30 April 2012

Eats: (cheater's) bruschetta

You guys, it feels nearly miraculous that this post is coming to you this morning. Well, hopefully it’s coming to you this morning; perhaps I shouldn’t get ahead of myself. I know the behind-the-scenes at the blog isn’t interesting to anyone except me, but lately I can’t even log in to Blogger anymore from my usual browser (yes, helpful computer geeks, I updated my browser and reset my cookies, to no avail). WHISKY TANGO FOXTROT. My blog-posting routine, formerly down-pat, is shot. I’m so beyond wanting to thump Blogger on the forehead for not posting as scheduled. Now I’m filled a strong desire to issue a roundhouse kick to the throat.

Whew. Okay, just had to get that off my chest, and cover any possible weirdness. Moving on! I wish I had a super-amazing post for you to make my backstage-woe worth it, but alas, it is only regular amazing. Do not discount regular amazing, though! Especially when it’s bruschetta! And by regular amazing, I mean it’s incredibly simple (per my usual), Italian (you know how I love Italian), and part of our regular meal rotation. Mmmm.

I’m actually calling it “cheater’s bruschetta” for the simple reason that it uses these:


I know, fresh tomatoes are better.

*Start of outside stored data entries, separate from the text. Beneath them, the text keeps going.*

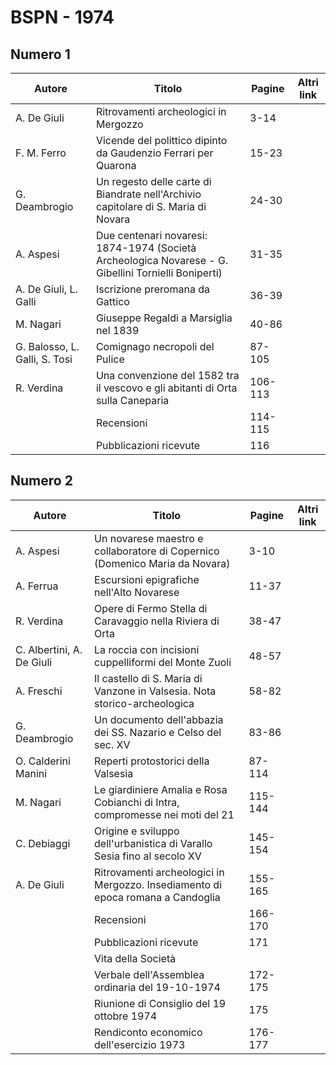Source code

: # BSPN - 1974

## Numero 1

| Autore                        | Titolo                                                                                               | Pagine  | Altri link |
|-------------------------------|------------------------------------------------------------------------------------------------------|---------|------------|
| A. De Giuli                   | Ritrovamenti archeologici in Mergozzo                                                                | 3-14    |            |
| F. M. Ferro                   | Vicende del polittico dipinto da Gaudenzio Ferrari per Quarona                                       | 15-23   |            |
| G. Deambrogio                 | Un regesto delle carte di Biandrate nell'Archivio capitolare di S. Maria di Novara                   | 24-30   |            |
| A. Aspesi                     | Due centenari novaresi: 1874-1974 (Società Archeologica Novarese - G. Gibellini Tornielli Boniperti) | 31-35   |            |
| A. De Giuli, L. Galli         | Iscrizione preromana da Gattico                                                                      | 36-39   |            |
| M. Nagari                     | Giuseppe Regaldi a Marsiglia nel 1839                                                                | 40-86   |            |
| G. Balosso, L. Galli, S. Tosi | Comignago necropoli del Pulice                                                                       | 87-105  |            |
| R. Verdina                    | Una convenzione del 1582 tra il vescovo e gli abitanti di Orta sulla Caneparia                       | 106-113 |            |
|                               | Recensioni                                                                                           | 114-115 |            |
|                               | Pubblicazioni ricevute                                                                               | 116     |            |

## Numero 2

| Autore                    | Titolo                                                                          | Pagine  | Altri link |
|---------------------------|---------------------------------------------------------------------------------|---------|------------|
| A. Aspesi                 | Un novarese maestro e collaboratore di Copernico (Domenico Maria da Novara)     | 3-10    |            |
| A. Ferrua                 | Escursioni epigrafiche nell'Alto Novarese                                       | 11-37   |            |
| R. Verdina                | Opere di Fermo Stella di Caravaggio nella Riviera di Orta                       | 38-47   |            |
| C. Albertini, A. De Giuli | La roccia con incisioni cuppelliformi del Monte Zuoli                           | 48-57   |            |
| A. Freschi                | Il castello di S. Maria di Vanzone in Valsesia. Nota storico-archeologica       | 58-82   |            |
| G. Deambrogio             | Un documento dell'abbazia dei SS. Nazario e Celso del sec. XV                   | 83-86   |            |
| O. Calderini Manini       | Reperti protostorici della Valsesia                                             | 87-114  |            |
| M. Nagari                 | Le giardiniere Amalia e Rosa Cobianchi di Intra, compromesse nei moti del 21    | 115-144 |            |
| C. Debiaggi               | Origine e sviluppo dell'urbanistica di Varallo Sesia fino al secolo XV          | 145-154 |            |
| A. De Giuli               | Ritrovamenti archeologici in Mergozzo. Insediamento di epoca romana a Candoglia | 155-165 |            |
|                           | Recensioni                                                                      | 166-170 |            |
|                           | Pubblicazioni ricevute                                                          | 171     |            |
|                           | Vita della Società                                                              |         |            |
|                           | Verbale dell'Assemblea ordinaria del 19-10-1974                                 | 172-175 |            |
|                           | Riunione di Consiglio del 19 ottobre 1974                                       | 175     |            |
|                           | Rendiconto economico dell'esercizio 1973                                        | 176-177 |            |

I know! And if you have them, by all means, use them! But for me, these cost like sixty cents a can year-round, I can’t taste that much of a difference in the finished product, and the only preparation they require is to drain them. I actually squeeze it out like so, using the lid to make sure all the juice is down the drain:


Once drained, I mix the tomatoes with – I’m estimating here, per usual – a pinch of sugar (to cut the acidity), a quarter-teaspoon of salt, a half-teaspoon of pepper, a half-tablespoon of oregano, a tablespoon of dried basil (again, use fresh, if you have it!), and a tablespoon-plus of minced garlic (which didn’t make it into the photo).


Sometimes I add balsamic vinegar, too, when I remember. Either way, stir it up and pop it in the fridge to marinate.


Ideally, you’ll let it marinate overnight – which is the amount of time it takes to make the other half of this recipe, a loaf of my favorite no-knead focaccia!


Honestly, this particular time I only let it rise eight hours (during the day) to make a thin base for the bruschetta (and the tomatoes marinated for less time, too). Sometimes I let it rise overnight to create a fluffier bread for the base. Your call! Both ways are tasty.

Once the bread is cut into squares, it’s just a matter of adding tomatoes on top, plus some shredded mozarella and parmesan:


Then popping them under the broiler (on high) until the cheese is all melty – about five to seven minutes, tops. And that’s it! I usually can make these at the end of prepping the rest of dinner, while I’m loading the prep dishes into the dishwasher.


Nearly every time I make a loaf of focaccia, I buy a can of tomatoes just so we can have bruschetta to help eat up the bread. It really helps make an otherwise simple meal, with grilled chicken and plain salad, seem really fancy...


Although, as usual, the wine helps too. Hope you enjoy!